Village in East Sussex, England

Ninfield is a village and civil parish in the Wealden District of East Sussex, England. The village is quite linear and centred 4 miles (6.4 km) north of Bexhill-on-Sea where two roads cross: the A269 from Bexhill to Battle and the A271 to Hailsham. The parish covers 2,500 acres (1,010 ha); approximately the northern half of which is in the High Weald AONB.

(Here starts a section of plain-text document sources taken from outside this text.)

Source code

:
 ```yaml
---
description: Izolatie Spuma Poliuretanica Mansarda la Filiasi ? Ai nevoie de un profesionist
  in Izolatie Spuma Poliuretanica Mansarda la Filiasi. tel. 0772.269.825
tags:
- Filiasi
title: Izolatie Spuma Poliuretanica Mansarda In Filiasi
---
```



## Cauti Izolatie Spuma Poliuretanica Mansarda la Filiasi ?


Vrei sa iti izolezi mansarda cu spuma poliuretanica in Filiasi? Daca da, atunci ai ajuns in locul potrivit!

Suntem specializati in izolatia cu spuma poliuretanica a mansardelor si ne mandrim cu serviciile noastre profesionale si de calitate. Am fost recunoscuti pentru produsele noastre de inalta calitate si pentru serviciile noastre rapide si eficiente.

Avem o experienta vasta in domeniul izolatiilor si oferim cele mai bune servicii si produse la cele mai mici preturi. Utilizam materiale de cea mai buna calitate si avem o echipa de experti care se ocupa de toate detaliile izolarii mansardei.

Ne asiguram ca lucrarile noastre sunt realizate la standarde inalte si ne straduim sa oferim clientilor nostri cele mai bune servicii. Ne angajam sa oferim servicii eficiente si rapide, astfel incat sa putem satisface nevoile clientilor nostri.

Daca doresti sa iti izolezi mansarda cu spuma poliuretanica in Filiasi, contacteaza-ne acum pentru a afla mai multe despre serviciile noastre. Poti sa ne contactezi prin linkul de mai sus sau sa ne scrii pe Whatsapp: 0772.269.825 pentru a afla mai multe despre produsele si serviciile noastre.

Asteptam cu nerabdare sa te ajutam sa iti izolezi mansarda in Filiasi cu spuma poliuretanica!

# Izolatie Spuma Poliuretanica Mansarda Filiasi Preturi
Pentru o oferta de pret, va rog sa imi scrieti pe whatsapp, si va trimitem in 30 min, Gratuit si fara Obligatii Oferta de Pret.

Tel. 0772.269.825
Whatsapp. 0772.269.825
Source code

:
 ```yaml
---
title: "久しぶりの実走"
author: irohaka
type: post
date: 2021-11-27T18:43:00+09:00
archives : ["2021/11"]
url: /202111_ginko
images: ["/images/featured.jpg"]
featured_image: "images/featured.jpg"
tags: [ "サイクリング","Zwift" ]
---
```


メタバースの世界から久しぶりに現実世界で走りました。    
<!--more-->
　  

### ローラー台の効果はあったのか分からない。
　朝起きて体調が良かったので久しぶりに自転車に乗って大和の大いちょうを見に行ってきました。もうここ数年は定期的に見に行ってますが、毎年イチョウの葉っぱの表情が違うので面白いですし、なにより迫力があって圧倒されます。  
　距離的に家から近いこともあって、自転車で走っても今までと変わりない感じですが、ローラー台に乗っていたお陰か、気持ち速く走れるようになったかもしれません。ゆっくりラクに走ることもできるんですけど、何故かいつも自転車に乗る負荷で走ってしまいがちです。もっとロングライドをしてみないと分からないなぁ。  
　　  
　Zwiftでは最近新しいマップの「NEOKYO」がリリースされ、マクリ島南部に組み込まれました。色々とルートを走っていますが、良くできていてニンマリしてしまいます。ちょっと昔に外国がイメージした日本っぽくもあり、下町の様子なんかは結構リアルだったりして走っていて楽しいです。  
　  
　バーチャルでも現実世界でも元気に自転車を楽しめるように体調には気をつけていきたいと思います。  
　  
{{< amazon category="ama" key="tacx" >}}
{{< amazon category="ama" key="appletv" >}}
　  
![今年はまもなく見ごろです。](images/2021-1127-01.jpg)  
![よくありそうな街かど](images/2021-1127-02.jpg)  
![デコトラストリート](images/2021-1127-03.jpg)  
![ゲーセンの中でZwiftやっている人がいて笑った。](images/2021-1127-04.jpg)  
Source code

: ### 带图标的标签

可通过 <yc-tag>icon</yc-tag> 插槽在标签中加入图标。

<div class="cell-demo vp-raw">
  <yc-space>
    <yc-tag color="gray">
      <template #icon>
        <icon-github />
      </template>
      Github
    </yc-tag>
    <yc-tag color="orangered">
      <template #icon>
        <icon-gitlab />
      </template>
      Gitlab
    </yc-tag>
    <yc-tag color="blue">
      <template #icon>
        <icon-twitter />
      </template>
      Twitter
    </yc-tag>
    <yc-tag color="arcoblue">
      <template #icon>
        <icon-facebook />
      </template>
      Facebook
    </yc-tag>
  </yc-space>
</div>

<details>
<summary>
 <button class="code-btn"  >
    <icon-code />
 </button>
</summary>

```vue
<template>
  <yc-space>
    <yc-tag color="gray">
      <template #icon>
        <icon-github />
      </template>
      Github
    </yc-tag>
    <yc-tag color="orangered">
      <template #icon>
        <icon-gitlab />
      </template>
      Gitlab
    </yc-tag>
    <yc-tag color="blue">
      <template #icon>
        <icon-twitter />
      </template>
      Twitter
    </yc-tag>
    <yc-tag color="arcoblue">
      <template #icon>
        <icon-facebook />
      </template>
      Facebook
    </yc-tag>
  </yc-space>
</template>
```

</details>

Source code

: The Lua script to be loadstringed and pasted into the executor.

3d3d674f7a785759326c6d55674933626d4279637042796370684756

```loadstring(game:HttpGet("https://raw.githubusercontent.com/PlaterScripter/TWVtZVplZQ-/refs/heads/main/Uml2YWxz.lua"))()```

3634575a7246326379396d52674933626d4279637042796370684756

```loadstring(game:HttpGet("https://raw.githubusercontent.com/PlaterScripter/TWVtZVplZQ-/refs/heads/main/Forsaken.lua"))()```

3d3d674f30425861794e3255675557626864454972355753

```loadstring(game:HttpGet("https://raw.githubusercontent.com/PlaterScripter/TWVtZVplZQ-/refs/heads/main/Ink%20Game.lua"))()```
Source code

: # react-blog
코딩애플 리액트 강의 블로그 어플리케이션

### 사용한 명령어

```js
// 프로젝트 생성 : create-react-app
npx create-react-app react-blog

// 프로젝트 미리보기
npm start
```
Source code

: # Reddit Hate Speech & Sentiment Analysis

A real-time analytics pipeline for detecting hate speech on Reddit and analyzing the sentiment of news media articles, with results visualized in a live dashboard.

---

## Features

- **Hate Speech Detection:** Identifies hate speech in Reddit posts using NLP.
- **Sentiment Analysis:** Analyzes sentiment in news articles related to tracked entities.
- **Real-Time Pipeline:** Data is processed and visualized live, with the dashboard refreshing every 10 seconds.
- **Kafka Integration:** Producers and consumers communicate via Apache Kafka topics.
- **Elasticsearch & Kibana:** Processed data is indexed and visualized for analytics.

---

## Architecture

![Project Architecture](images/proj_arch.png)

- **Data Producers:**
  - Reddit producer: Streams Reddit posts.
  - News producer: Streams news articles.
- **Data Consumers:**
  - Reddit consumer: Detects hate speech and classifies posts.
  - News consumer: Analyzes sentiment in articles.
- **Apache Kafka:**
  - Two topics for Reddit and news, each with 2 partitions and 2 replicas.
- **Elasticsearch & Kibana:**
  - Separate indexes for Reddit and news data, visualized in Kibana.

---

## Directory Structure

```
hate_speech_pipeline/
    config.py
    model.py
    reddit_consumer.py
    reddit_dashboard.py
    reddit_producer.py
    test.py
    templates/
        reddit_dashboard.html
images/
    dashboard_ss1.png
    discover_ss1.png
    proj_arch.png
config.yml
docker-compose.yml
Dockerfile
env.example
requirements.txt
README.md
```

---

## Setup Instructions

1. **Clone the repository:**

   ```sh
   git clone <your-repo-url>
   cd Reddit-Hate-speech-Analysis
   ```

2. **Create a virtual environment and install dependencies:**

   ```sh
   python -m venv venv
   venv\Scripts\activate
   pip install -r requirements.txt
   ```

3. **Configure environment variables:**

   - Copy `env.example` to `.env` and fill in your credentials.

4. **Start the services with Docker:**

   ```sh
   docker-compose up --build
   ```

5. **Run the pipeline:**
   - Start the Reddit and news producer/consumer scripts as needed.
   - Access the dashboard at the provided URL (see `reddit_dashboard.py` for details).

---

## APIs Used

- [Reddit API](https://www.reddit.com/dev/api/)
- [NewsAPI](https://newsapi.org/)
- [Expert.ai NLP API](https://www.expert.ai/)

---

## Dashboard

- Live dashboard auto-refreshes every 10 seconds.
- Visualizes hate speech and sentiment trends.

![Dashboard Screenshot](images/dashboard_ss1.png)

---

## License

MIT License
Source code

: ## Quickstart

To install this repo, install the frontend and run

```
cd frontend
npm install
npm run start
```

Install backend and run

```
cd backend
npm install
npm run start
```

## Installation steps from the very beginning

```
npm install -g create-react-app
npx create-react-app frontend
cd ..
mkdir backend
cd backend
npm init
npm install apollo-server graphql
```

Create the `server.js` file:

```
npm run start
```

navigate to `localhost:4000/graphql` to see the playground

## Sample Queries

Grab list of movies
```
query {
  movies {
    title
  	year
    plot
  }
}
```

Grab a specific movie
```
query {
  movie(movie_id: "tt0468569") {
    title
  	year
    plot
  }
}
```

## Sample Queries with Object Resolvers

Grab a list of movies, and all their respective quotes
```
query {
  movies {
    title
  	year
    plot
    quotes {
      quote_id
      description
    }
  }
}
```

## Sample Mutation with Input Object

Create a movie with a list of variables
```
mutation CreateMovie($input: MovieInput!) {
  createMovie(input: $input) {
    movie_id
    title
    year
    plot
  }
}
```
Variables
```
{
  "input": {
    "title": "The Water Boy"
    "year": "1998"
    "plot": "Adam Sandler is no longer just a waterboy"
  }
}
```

To the west of the village is Standard Hill, said to be the place that William the Conqueror placed his flag (2 lions of Normandy standard) before the Battle of Hastings. As with many other Wealden villages, it was involved in the iron industry: that fact is commemorated by the presence in the village of a set of iron stocks. Smuggling was also rife in the eighteenth century.

The village name is said to come from the fact that it was originally composed of nine and three quarter fields.
A legal record, of 1452, mentioning a Sussex village as "Nempnefeld", may refer to Ninfield.

==Landmarks==
Stocks and a whipping post made of Sussex iron are located by the village green.

==Amenities==
Ninfield has a primary school, a shop and two pubs- The Kings Arms and the Blacksmiths Inn. It has two churches, its medieval parish church dedicated to St Mary the Virgin; and the Methodist church.

==Cultural references and former residents==
Ninfield was once featured in an episode of the classic comedy The Goon Show entitled The Nadger Plague and first broadcast by the BBC in October 1956. In the episode, set in the 16th century, the residents of Ninfield were left terrified when two carriers of the titular plague, which caused the seats of peoples' trousers to "burn out", arrived in the village. The episode was written by Spike Milligan, a sometime resident of East Sussex.

James T.A. Osborne (d. 1979), painter, artistic print maker, etcher and engraver long settled in Ninfield.

==Local government==
The parish council consists of nine councillors.

Ninfield is currently drawn, for the purposes of the fair apportionment of District Councillors as part of electoral ward: Ninfield and Hooe with Wartling. The population of this ward at the 2011 Census was 2,543.

==Built-up component==
The central, contiguous area of 558 homes on 65 hectares has been identified as a small Built-up Area, in the statistical government bodies definition (ONS and GSS) and had in 2011 a total of 1,307 residents. Population density of this area was 20.1 persons per hectare.

==Notable people==
eSports participant and sim-racer Jimmy Broadbent is from Ninfield.